10:25 pm

What's in a name?


I've always done servicing, in all it's various forms, for work. Contact & call centres, marketing services, hospitality, client servicing. Never sales. Always servicing.

You learn quickly that when you deal with people, you need to get their names right. Servicing people have their own quirks. We spell based by country name. The entire alphabet, spelt out in country form.

F rance
I ndia
O saka
N orway
A merica

I always wondered why men, especially, seemed a little flustered when faced with this strange new way of spelling. For women - which populate three quarters of the servicing world - it seems like the most natural thing in the world. For men? I just put it down to our Singaporean men having gone through National Service and after spending 2 years in the military, they spell differently.

Boy, was I wrong.
I've just discovered that it is the
OFFICIAL way to spell, dammit.

The NATO phonetic alphabet, more formally the international radiotelephony spelling alphabet, is the most widely used spelling alphabet.
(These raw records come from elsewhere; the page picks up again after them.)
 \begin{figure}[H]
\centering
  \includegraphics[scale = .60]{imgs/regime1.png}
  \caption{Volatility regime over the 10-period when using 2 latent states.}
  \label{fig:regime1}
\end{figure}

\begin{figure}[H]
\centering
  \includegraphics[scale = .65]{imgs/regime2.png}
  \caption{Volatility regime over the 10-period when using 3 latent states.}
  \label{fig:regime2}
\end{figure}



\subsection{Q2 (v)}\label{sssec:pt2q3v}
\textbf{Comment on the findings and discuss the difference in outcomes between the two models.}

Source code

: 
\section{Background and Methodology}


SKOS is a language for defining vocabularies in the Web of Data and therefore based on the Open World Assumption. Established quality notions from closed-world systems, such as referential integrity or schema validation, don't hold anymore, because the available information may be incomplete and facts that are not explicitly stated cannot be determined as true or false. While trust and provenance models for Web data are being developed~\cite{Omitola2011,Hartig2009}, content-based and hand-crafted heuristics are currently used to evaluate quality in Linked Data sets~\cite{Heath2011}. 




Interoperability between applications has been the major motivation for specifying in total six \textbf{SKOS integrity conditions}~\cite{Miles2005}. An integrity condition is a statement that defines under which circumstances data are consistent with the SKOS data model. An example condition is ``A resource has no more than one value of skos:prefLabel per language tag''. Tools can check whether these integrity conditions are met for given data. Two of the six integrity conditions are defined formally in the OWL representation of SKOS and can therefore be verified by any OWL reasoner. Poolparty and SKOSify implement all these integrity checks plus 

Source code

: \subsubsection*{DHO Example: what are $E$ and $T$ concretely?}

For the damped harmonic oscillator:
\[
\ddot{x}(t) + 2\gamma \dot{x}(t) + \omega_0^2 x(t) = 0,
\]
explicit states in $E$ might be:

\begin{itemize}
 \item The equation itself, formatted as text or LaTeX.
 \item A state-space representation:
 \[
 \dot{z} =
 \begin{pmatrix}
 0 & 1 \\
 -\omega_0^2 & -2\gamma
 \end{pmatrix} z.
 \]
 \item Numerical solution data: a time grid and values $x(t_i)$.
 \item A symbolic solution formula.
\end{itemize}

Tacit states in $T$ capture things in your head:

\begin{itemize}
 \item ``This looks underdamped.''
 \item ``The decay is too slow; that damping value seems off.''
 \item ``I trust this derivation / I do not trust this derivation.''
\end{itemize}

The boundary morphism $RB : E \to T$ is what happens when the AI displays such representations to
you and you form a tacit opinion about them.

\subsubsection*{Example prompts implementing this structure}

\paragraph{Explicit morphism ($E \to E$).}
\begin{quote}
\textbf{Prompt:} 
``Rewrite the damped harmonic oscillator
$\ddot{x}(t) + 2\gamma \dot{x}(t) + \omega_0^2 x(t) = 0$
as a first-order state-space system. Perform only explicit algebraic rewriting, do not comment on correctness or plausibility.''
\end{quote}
Though often called "phonetic alphabets", spelling alphabets have no connection to phonetic transcription systems like the International Phonetic Alphabet. Instead, the NATO alphabet assigns code words to the letters of the English alphabet acrophonically so that critical combinations of letters (and numbers) can be pronounced and understood by those who transmit and receive voice messages by radio or telephone regardless of their native language, especially when the safety of navigation or persons is essential.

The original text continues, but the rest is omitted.